---------- DATA EXCERPTS
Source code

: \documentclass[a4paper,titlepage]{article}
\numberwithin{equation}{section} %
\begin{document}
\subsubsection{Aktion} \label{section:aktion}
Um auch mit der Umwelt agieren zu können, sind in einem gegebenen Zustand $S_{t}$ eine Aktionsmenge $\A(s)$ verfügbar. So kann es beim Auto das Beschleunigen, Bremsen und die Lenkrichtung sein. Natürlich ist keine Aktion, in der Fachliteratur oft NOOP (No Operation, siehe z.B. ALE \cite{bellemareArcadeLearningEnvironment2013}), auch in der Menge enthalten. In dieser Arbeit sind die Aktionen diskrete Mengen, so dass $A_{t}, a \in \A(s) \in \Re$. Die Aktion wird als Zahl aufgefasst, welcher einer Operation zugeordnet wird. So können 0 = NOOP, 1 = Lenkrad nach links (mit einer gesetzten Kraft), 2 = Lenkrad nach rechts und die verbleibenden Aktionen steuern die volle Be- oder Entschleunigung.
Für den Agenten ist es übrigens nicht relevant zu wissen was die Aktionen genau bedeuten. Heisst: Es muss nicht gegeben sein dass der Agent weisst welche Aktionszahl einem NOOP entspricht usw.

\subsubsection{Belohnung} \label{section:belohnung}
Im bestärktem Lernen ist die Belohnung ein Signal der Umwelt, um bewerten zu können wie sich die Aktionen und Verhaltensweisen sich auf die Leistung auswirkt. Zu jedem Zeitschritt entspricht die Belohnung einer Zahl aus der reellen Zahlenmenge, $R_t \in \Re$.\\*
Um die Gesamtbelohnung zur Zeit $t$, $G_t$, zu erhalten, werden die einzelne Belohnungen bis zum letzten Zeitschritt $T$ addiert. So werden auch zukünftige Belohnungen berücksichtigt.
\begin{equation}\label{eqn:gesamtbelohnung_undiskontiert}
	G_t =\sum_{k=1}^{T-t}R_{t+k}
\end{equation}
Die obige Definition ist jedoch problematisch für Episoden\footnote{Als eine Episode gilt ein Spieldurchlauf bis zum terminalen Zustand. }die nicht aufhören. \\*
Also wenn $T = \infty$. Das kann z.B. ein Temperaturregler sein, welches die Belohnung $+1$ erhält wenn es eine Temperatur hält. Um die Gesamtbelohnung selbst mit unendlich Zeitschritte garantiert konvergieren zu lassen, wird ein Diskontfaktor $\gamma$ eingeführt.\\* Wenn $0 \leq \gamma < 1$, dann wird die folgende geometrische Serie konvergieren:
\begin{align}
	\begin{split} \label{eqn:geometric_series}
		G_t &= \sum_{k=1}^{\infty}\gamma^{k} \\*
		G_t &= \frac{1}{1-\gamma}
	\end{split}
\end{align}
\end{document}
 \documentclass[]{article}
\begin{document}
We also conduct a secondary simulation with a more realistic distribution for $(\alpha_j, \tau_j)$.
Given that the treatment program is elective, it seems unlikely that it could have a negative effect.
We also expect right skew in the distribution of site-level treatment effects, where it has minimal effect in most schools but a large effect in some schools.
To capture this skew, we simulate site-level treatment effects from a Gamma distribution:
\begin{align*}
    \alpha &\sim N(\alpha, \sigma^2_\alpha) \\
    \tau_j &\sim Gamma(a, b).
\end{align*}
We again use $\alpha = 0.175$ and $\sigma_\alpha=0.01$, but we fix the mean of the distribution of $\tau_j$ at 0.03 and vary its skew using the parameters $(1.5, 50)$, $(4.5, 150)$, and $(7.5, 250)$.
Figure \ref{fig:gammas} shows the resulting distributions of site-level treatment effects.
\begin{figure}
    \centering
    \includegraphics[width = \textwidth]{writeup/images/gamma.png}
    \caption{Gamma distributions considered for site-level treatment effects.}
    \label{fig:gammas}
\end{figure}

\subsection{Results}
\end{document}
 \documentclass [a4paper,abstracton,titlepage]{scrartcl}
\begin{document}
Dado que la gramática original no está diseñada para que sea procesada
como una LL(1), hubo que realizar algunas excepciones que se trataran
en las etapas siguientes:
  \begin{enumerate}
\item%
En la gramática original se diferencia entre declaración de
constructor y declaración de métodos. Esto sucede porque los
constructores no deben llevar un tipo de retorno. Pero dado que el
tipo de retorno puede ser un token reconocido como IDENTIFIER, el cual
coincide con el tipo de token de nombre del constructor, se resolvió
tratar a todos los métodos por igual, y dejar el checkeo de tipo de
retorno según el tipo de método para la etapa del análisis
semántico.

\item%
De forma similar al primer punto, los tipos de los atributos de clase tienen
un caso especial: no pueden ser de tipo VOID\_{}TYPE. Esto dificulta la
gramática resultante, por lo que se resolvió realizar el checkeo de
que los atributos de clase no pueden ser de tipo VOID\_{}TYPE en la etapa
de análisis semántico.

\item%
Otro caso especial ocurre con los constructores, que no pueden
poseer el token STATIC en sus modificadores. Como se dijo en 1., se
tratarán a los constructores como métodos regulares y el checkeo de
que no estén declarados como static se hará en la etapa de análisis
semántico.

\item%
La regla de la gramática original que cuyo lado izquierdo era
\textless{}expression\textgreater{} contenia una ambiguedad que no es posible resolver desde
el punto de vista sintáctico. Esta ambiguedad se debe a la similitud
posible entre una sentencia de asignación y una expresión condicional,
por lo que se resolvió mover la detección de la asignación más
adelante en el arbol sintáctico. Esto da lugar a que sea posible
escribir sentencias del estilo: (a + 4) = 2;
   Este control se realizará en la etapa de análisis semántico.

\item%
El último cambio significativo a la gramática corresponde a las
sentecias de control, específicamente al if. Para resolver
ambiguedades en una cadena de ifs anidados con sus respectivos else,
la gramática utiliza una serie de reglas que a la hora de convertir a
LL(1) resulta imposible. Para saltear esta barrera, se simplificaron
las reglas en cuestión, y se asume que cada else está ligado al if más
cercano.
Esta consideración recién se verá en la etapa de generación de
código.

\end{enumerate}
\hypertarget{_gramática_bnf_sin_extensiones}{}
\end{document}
--------------------
#### WHAT THE TASK ASKS:
Find and copy each line of the data where "split" is present.

#### RESPONSE BELOW:
	\begin{split} \label{eqn:geometric_series}
	\end{split}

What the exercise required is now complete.